── Record set ──
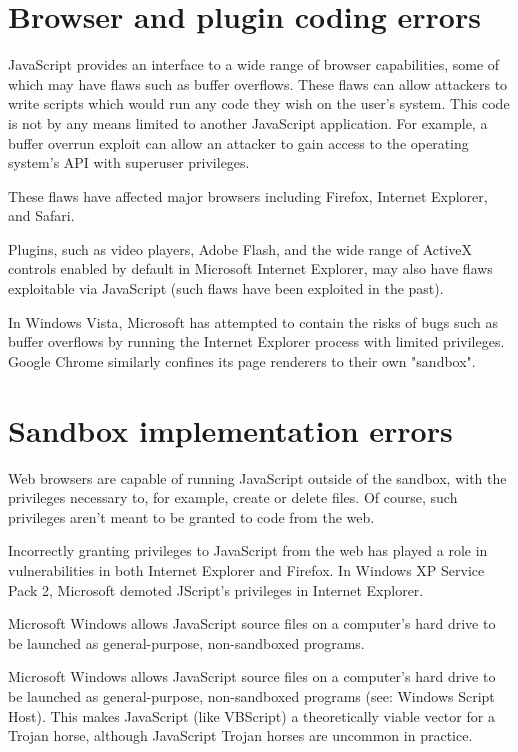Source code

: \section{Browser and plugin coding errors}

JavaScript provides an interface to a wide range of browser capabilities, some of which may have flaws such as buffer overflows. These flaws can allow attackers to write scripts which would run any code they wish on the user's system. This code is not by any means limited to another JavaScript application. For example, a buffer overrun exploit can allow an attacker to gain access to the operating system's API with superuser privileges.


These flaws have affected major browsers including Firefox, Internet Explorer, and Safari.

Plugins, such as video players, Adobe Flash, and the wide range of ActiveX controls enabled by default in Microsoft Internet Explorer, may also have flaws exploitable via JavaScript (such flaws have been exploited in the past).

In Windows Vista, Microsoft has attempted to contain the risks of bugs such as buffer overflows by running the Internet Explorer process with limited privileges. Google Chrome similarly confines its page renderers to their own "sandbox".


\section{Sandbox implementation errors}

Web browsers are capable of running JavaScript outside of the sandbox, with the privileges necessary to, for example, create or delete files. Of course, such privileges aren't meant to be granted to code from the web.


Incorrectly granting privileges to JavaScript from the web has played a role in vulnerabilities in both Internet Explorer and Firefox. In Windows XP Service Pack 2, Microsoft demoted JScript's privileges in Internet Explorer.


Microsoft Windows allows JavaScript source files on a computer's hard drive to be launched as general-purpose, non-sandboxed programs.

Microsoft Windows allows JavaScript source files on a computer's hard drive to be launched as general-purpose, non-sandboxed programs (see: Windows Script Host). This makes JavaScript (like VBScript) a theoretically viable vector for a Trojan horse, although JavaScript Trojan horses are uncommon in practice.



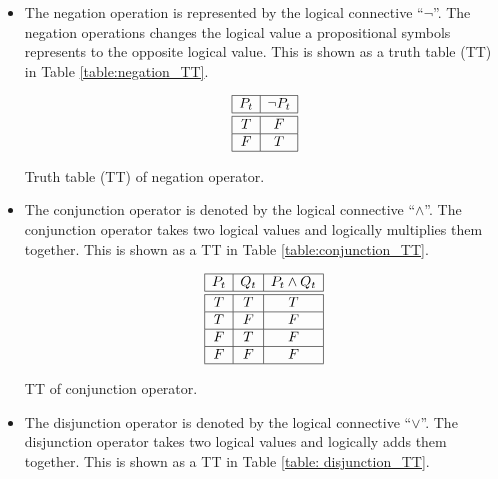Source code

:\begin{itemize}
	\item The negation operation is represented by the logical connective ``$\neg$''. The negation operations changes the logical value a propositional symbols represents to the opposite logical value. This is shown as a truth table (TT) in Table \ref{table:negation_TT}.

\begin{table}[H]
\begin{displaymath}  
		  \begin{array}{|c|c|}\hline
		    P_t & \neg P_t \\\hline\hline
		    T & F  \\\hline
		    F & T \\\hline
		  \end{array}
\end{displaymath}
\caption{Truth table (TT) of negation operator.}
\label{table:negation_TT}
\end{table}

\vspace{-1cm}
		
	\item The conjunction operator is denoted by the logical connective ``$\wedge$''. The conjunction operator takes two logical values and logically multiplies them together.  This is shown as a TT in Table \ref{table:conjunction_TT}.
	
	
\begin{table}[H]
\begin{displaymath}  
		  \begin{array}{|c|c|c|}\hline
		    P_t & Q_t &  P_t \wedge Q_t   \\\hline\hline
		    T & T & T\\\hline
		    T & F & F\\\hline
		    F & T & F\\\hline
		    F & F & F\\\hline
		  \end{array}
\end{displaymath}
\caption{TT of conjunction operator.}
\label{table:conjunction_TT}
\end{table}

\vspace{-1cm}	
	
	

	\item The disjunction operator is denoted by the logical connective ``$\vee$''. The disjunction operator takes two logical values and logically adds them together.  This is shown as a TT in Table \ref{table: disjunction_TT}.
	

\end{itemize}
───
── Record set ──
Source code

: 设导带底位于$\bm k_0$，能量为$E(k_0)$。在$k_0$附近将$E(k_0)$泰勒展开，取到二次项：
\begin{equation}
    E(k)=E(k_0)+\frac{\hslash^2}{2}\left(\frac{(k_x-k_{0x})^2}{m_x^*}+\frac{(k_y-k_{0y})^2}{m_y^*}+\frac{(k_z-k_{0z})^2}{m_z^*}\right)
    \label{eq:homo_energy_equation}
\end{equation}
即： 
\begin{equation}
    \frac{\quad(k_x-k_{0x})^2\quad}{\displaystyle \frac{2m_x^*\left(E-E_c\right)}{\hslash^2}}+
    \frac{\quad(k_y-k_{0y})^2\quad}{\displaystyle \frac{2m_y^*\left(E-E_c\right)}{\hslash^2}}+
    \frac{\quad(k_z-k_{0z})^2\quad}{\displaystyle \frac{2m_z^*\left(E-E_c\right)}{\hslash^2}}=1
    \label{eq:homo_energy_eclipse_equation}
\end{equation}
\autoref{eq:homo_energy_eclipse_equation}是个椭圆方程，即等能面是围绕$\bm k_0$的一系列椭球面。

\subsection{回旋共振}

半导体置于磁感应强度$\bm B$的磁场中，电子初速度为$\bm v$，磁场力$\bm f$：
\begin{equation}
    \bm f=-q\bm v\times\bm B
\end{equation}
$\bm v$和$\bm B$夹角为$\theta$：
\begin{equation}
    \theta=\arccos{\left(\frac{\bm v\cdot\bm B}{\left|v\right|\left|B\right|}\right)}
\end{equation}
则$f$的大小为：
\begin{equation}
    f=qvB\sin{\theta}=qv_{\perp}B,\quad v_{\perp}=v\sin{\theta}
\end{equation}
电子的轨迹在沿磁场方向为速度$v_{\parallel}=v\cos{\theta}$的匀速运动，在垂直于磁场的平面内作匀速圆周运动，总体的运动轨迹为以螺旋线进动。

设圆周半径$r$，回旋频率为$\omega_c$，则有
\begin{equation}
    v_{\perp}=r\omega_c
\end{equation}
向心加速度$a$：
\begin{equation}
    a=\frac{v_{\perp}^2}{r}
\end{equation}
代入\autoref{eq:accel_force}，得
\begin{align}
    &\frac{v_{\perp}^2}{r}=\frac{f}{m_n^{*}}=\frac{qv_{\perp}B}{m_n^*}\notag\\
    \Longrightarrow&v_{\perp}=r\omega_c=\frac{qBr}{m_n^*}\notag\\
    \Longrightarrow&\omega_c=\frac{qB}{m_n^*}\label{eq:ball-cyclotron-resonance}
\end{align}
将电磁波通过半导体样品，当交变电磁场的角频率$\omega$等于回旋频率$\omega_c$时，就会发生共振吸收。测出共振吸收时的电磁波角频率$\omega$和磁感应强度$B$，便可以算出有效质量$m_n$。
───
What to do
Collect every line from the records above that contains the word "left".

Task result
    E(k)=E(k_0)+\frac{\hslash^2}{2}\left(\frac{(k_x-k_{0x})^2}{m_x^*}+\frac{(k_y-k_{0y})^2}{m_y^*}+\frac{(k_z-k_{0z})^2}{m_z^*}\right)
    \frac{\quad(k_x-k_{0x})^2\quad}{\displaystyle \frac{2m_x^*\left(E-E_c\right)}{\hslash^2}}+
    \frac{\quad(k_y-k_{0y})^2\quad}{\displaystyle \frac{2m_y^*\left(E-E_c\right)}{\hslash^2}}+
    \frac{\quad(k_z-k_{0z})^2\quad}{\displaystyle \frac{2m_z^*\left(E-E_c\right)}{\hslash^2}}=1
    \theta=\arccos{\left(\frac{\bm v\cdot\bm B}{\left|v\right|\left|B\right|}\right)}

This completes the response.